Retour sur investissement, en chiffres
2 ans — économie annuelle estimée : 40 à 95 € par an, dont 15 à 25 € d'électricité de cuisson et 25 à 70 € de gains d'épicerie
Hypothèses retenues Substitution du robot cuiseur ou du multicuiseur à un four électrique de 2 500 W et à des plaques vitrocéramiques pour 3 repas par semaine, avec cuisine maison et anti-gaspillage ; amortissement du prix d'achat en 1 à 2 ans.
Questions fréquentes
Un robot cuiseur consomme-t-il plus qu'un four traditionnel ?
Non. Une cuve de 3 à 5 litres atteint sa température bien plus vite qu'une cavité de four de 60 à 70 litres. Pour un plat similaire, la consommation électrique est divisée par deux à trois. Le robot cuiseur reste donc plus sobre que le four, même en comptant le mixage.

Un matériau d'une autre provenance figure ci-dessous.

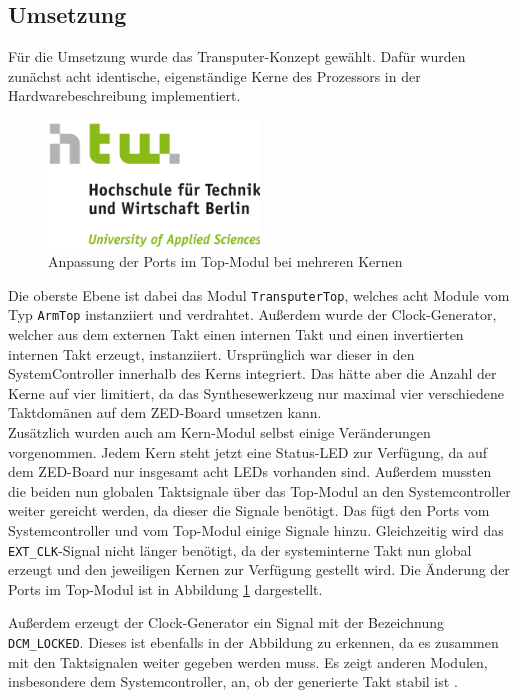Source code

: \documentclass[11pt,a4paper,titlepage]{article}
\begin{document}
\subsection{Umsetzung}

Für die Umsetzung wurde das Transputer-Konzept gewählt. Dafür wurden zunächst acht identische, eigenständige Kerne des Prozessors in der Hardwarebeschreibung implementiert. 

\begin{figure}[H]
\centering
\includegraphics[width=0.5\textwidth]{images/htw_hochschule.png}
\caption{Anpassung der Ports im Top-Modul bei mehreren Kernen}
\label{img:ArmTopPorts}
\end{figure}

Die oberste Ebene ist dabei das Modul \verb+TransputerTop+, welches acht Module vom Typ \verb+ArmTop+ instanziiert und verdrahtet. Außerdem wurde der Clock-Generator, welcher aus dem externen Takt einen internen Takt und einen invertierten internen Takt erzeugt, instanziiert. Ursprünglich war dieser in den SystemController innerhalb des Kerns integriert. Das hätte aber die Anzahl der Kerne auf vier limitiert, da das Synthesewerkzeug nur maximal vier verschiedene Taktdomänen auf dem ZED-Board umsetzen kann.\\

Zusätzlich wurden auch am Kern-Modul selbst einige Veränderungen vorgenommen. Jedem Kern steht jetzt eine Status-LED zur Verfügung, da auf dem ZED-Board nur insgesamt acht LEDs vorhanden sind. Außerdem mussten die beiden nun globalen Taktsignale über das Top-Modul an den Systemcontroller weiter gereicht werden, da dieser die Signale benötigt. Das fügt den Ports vom Systemcontroller und vom Top-Modul einige Signale hinzu. Gleichzeitig wird das \verb+EXT_CLK+-Signal nicht länger benötigt, da der systeminterne Takt nun global erzeugt  und den jeweiligen Kernen zur Verfügung gestellt wird. Die Änderung der Ports im Top-Modul ist in Abbildung \ref{img:ArmTopPorts} dargestellt.

Außerdem erzeugt der Clock-Generator ein Signal mit der Bezeichnung \verb+DCM_LOCKED+. Dieses ist ebenfalls in der Abbildung zu erkennen, da es zusammen mit den Taktsignalen weiter gegeben werden muss. Es zeigt anderen Modulen, insbesondere dem Systemcontroller, an, ob der generierte Takt stabil ist \cite[S. 126]{Boehme}.
\end{document}
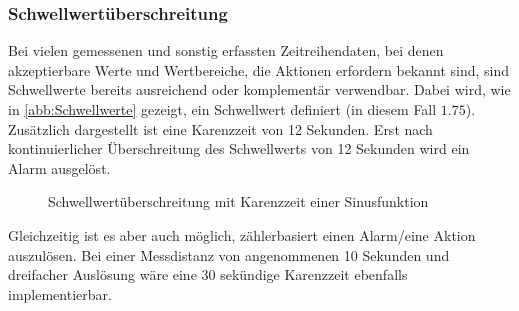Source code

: \subsubsection{Schwellwertüberschreitung}
Bei vielen gemessenen und sonstig erfassten Zeitreihendaten, bei denen akzeptierbare Werte und Wertbereiche, die Aktionen erfordern bekannt sind, sind Schwellwerte bereits ausreichend oder komplementär verwendbar. Dabei wird, wie in \autoref{abb:Schwellwerte} gezeigt, ein Schwellwert definiert (in diesem Fall $1.75$). Zusätzlich dargestellt ist eine Karenzzeit von 12 Sekunden. Erst nach kontinuierlicher Überschreitung des Schwellwerts von 12 Sekunden wird ein Alarm ausgelöst. 
\begin{figure}[H]
\centering
{}
\caption{Schwellwertüberschreitung mit Karenzzeit einer Sinusfunktion}
\label{abb:Schwellwerte}
\end{figure}
Gleichzeitig ist es aber auch möglich, zählerbasiert einen Alarm/eine Aktion auszulösen. Bei einer Messdistanz von angenommenen 10 Sekunden und dreifacher Auslösung wäre eine 30 sekündige Karenzzeit ebenfalls implementierbar.

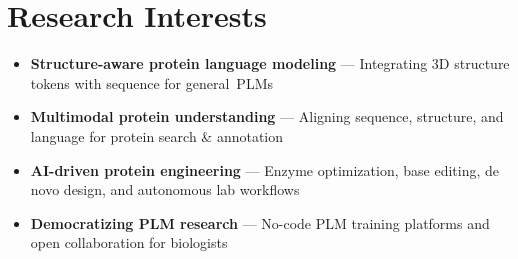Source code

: \documentclass[10pt]{article}
\begin{document}
\section*{Research Interests}
\begin{itemize}
    \item \textbf{Structure-aware protein language modeling} --- Integrating 3D structure tokens with sequence for general~PLMs
    \item \textbf{Multimodal protein understanding} --- Aligning sequence, structure, and language for protein search \& annotation
    \item \textbf{AI-driven protein engineering} --- Enzyme optimization, base editing, de novo design, and autonomous lab workflows
    \item \textbf{Democratizing PLM research} --- No-code PLM training platforms and open collaboration for biologists
\end{itemize}
\end{document}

Combien coûte l'électricité pour préparer une soupe au robot ?
Un cycle moyen de 30 minutes alternant cuisson à la vapeur et mixage consomme environ 0,25 kWh. Au tarif réglementé, cela représente environ 0,05 € par soupe. Même répétée deux fois par semaine toute l'année, cette dépense reste inférieure à 6 € sur douze mois.
Faut-il débrancher son robot après utilisation ?
Oui, pour les modèles équipés d'un écran tactile et d'un module Wi-Fi. Laissée en permanence sous tension, cette électronique soutire 1 à 3 W en continu, soit 2 à 7 € par an pour rien. Une prise coupée-courant ou un simple débranchement suffit à supprimer cette veille sans réglage.
Le robot pâtissier est-il coûteux en électricité ?
Non. Sans résistance chauffante, son moteur ne fonctionne que quelques minutes par session de pâtisserie, le temps de pétrir une pâte ou de monter des blancs. Sur une année complète, la facture reste symbolique, de l'ordre de 1 à 4 € pour une à deux sessions hebdomadaires.
La cuisson sous pression d'un multicuiseur est-elle plus économique que la cuisson à la casserole ?
Oui. Le confinement sous pression divise environ par deux la durée de chauffe par rapport à une casserole sur plaque. Chaque cycle reste facturé à moins de 0,08 € d'électricité. La cuve hermétique limite en outre les pertes thermiques, ce qui se sent aussi sur la climatisation en été.
Cuisiner pour une famille nombreuse augmente-t-il beaucoup la facture électrique ?
L'impact reste minime. Chauffer un volume plus important dans une grande cuve, comme celle du Magimix Cook Expert XL Connect, n'ajoute que 5 à 10 € par an. La montée en température reste rapide et le thermostat limite le travail de la résistance une fois le point de cuisson atteint.
Quel est l'impact énergétique du batch cooking ?
Il est favorable. Concentrer plusieurs cuissons sur une même session, le week-end par exemple, profite de l'inertie thermique de la cuve encore chaude. La consommation globale de cuisson baisse de 15 à 25 % par rapport à des préparations dispersées chaque soir, avec en prime moins de vaisselle.